Four long slabs of glass are laid on a white carpet, Video images of men and women are projected onto surfaces of the glass. The glass and the carpet warp the images. As a result, there are immaterial images and material sounds. The images of lying men and women will metamorphose when sensors detect the visitor. The work is a meditation on the “grey humour” overhanging the space between life and death.

Artists

Exhibitions

Related Information

Artists’ Statement

new work (no title)
Explaining the issue around the border of life and death.
And how technology is involved in to distinct this border now.
Idea came up from my experiences in the hospital when my mother (cancer) died in August, and my brother (traffic accident), my lover (AIDS) in the past.
How much the science can control this border.
How much our mind can control this border.
This is the border which all the humans have to confront some day.

teiji furuhashi oct. 1995

“OR” is a “grey humour” reflection on the zones between life and death.

Is death unknowable?

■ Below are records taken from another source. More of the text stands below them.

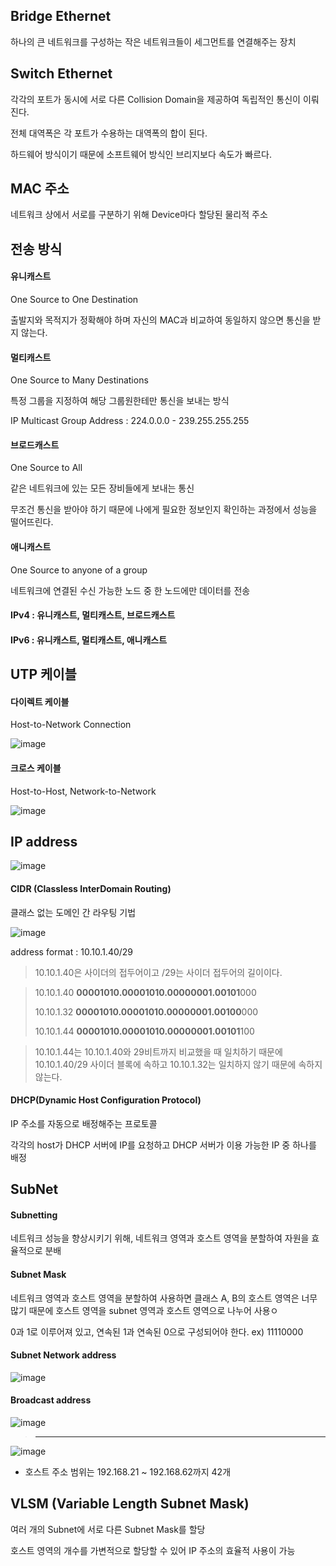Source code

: ## Bridge Ethernet
하나의 큰 네트워크를 구성하는 작은 네트워크들이 세그먼트를 연결해주는 장치
## Switch Ethernet
각각의 포트가 동시에 서로 다른 Collision Domain을 제공하여 독립적인 통신이 이뤄진다.

전체 대역폭은 각 포트가 수용하는 대역폭의 합이 된다.

하드웨어 방식이기 때문에 소프트웨어 방식인 브리지보다 속도가 빠르다.

## MAC 주소
네트워크 상에서 서로를 구분하기 위해 Device마다 할당된 물리적 주소 
## 전송 방식
#### 유니캐스트
One Source to One Destination

출발지와 목적지가 정확해야 하며 자신의 MAC과 비교하여 동일하지 않으면 통신을 받지 않는다. 
#### 멀티캐스트
One Source to Many Destinations

특정 그룹을 지정하여 해당 그룹원한테만 통신을 보내는 방식

IP Multicast Group Address : 224.0.0.0 - 239.255.255.255
 
#### 브로드캐스트
One Source to All

같은 네트워크에 있는 모든 장비들에게 보내는 통신

무조건 통신을 받아야 하기 때문에 나에게 필요한 정보인지 확인하는 과정에서 성능을 떨어뜨린다.

#### 애니캐스트
One Source to anyone of a group

네트워크에 연결된 수신 가능한 노드 중 한 노드에만 데이터를 전송


#### IPv4 : 유니캐스트, 멀티캐스트, 브로드캐스트
#### IPv6 : 유니캐스트, 멀티캐스트, 애니캐스트

## UTP 케이블
#### 다이렉트 케이블
Host-to-Network Connection

![image](https://user-images.githubusercontent.com/64197428/128293573-5c0a7f8b-e87b-4226-9c3f-a4f57f98ea27.png)

#### 크로스 케이블
Host-to-Host, Network-to-Network

![image](https://user-images.githubusercontent.com/64197428/128293600-5a24f4f4-7b80-4598-8273-71fe4065dfe8.png)

## IP address
![image](https://user-images.githubusercontent.com/64197428/128307156-c4f854f0-e8ff-45a8-a1bf-85c0c56fd6d4.png)

#### CIDR (Classless InterDomain Routing)
클래스 없는 도메인 간 라우팅 기법

![image](https://user-images.githubusercontent.com/64197428/128304436-8e57e30d-e26d-4fa4-9d24-02301bbaf746.png)

address format : 10.10.1.40/29
> 10.10.1.40은 사이더의 접두어이고 /29는 사이더 접두어의 길이이다.

> 10.10.1.40            **00001010.00001010.00000001.00101**000
> 
> 10.10.1.32            **00001010.00001010.00000001.00100**000
> 
> 10.10.1.44            **00001010.00001010.00000001.00101**100

> 10.10.1.44는 10.10.1.40와 29비트까지 비교했을 때 일치하기 때문에 10.10.1.40/29 사이더 블록에 속하고 10.10.1.32는 일치하지 않기 때문에 속하지 않는다.

#### DHCP(Dynamic Host Configuration Protocol)
IP 주소를 자동으로 배정해주는 프로토콜

각각의 host가 DHCP 서버에 IP를 요청하고 DHCP 서버가 이용 가능한 IP 중 하나를 배정

## SubNet
#### Subnetting
네트워크 성능을 향상시키기 위해, 네트워크 영역과 호스트 영역을 분할하여 자원을 효율적으로 분배
#### Subnet Mask
네트워크 영역과 호스트 영역을 분할하여 사용하면 클래스 A, B의 호스트 영역은 너무 많기 때문에 호스트 영역을 subnet 영역과 호스트 영역으로 나누어 사용ㅇ

0과 1로 이루어져 있고, 연속된 1과 연속된 0으로 구성되어야 한다. ex) 11110000
#### Subnet Network address
![image](https://user-images.githubusercontent.com/64197428/128317121-a655e615-3a02-42a9-a3b7-6d91189aa3d0.png)

#### Broadcast address
![image](https://user-images.githubusercontent.com/64197428/128317326-b96d56f8-6e37-49c5-b144-f3ed620cde6a.png)
> ----------------------
![image](https://user-images.githubusercontent.com/64197428/128317348-e16c48ed-df08-409a-ac2a-dde8aa1852e0.png)

* 호스트 주소 범위는 192.168.21 ~ 192.168.62까지 42개

## VLSM (Variable Length Subnet Mask)
여러 개의 Subnet에 서로 다른 Subnet Mask를 할당

호스트 영역의 개수를 가변적으로 할당할 수 있어 IP 주소의 효율적 사용이 가능
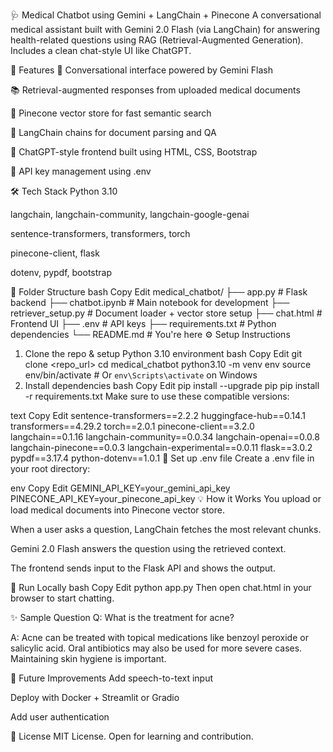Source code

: 🩺 Medical Chatbot using Gemini + LangChain + Pinecone
A conversational medical assistant built with Gemini 2.0 Flash (via LangChain) for answering health-related questions using RAG (Retrieval-Augmented Generation). Includes a clean chat-style UI like ChatGPT.

🚀 Features
🤖 Conversational interface powered by Gemini Flash

📚 Retrieval-augmented responses from uploaded medical documents

🔎 Pinecone vector store for fast semantic search

🧠 LangChain chains for document parsing and QA

💬 ChatGPT-style frontend built using HTML, CSS, Bootstrap

🔐 API key management using .env

🛠️ Tech Stack
Python 3.10

langchain, langchain-community, langchain-google-genai

sentence-transformers, transformers, torch

pinecone-client, flask

dotenv, pypdf, bootstrap

📁 Folder Structure
bash
Copy
Edit
medical_chatbot/
├── app.py                 # Flask backend
├── chatbot.ipynb          # Main notebook for development
├── retriever_setup.py     # Document loader + vector store setup
├── chat.html              # Frontend UI
├── .env                   # API keys
├── requirements.txt       # Python dependencies
└── README.md              # You're here
⚙️ Setup Instructions
1. Clone the repo & setup Python 3.10 environment
bash
Copy
Edit
git clone <repo_url>
cd medical_chatbot
python3.10 -m venv env
source env/bin/activate  # Or `env\Scripts\activate` on Windows
2. Install dependencies
bash
Copy
Edit
pip install --upgrade pip
pip install -r requirements.txt
Make sure to use these compatible versions:

text
Copy
Edit
sentence-transformers==2.2.2
huggingface-hub==0.14.1
transformers==4.29.2
torch==2.0.1
pinecone-client==3.2.0
langchain==0.1.16
langchain-community==0.0.34
langchain-openai==0.0.8
langchain-pinecone==0.0.3
langchain-experimental==0.0.11
flask==3.0.2
pypdf==3.17.4
python-dotenv==1.0.1
🔐 Set up .env file
Create a .env file in your root directory:

env
Copy
Edit
GEMINI_API_KEY=your_gemini_api_key
PINECONE_API_KEY=your_pinecone_api_key
💡 How it Works
You upload or load medical documents into Pinecone vector store.

When a user asks a question, LangChain fetches the most relevant chunks.

Gemini 2.0 Flash answers the question using the retrieved context.

The frontend sends input to the Flask API and shows the output.

🧪 Run Locally
bash
Copy
Edit
python app.py
Then open chat.html in your browser to start chatting.

✨ Sample Question
Q: What is the treatment for acne?

A: Acne can be treated with topical medications like benzoyl peroxide or salicylic acid. Oral antibiotics may also be used for more severe cases. Maintaining skin hygiene is important.

📌 Future Improvements
Add speech-to-text input

Deploy with Docker + Streamlit or Gradio

Add user authentication

📜 License
MIT License. Open for learning and contribution.
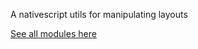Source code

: A nativescript utils for manipulating layouts

[See all modules here](https://github.com/nabil-mansouri/nativescript-nbmaterial)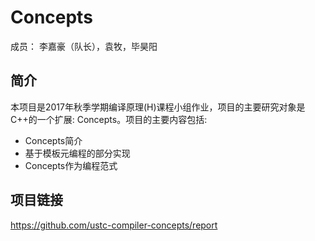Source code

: # Concepts

成员：
李嘉豪（队长），袁牧，毕昊阳

## 简介

本项目是2017年秋季学期编译原理(H)课程小组作业，项目的主要研究对象是
C++的一个扩展: Concepts。项目的主要内容包括:
- Concepts简介
- 基于模板元编程的部分实现
- Concepts作为编程范式

## 项目链接

https://github.com/ustc-compiler-concepts/report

Does it transcend experience? Is it visible only to the clinical eye of medical science? Or will technology change all that...?
The promise of control, The promise of choice, The promise of parallel para-experience, As the human quest for knowledge/power fast approaches the limits of the tangible “real” what becomes of the instability of “real time” living? Does our denial of uncertainty mirror ever closer to deathlike inevitability?

OR Installation
Four body-length “laboratory slides” are laid out on a sterile white carpet, each “slab” consisting of two glass plates sandwiching an LCD film that switches ON/OFF between semi-opaque and transparent.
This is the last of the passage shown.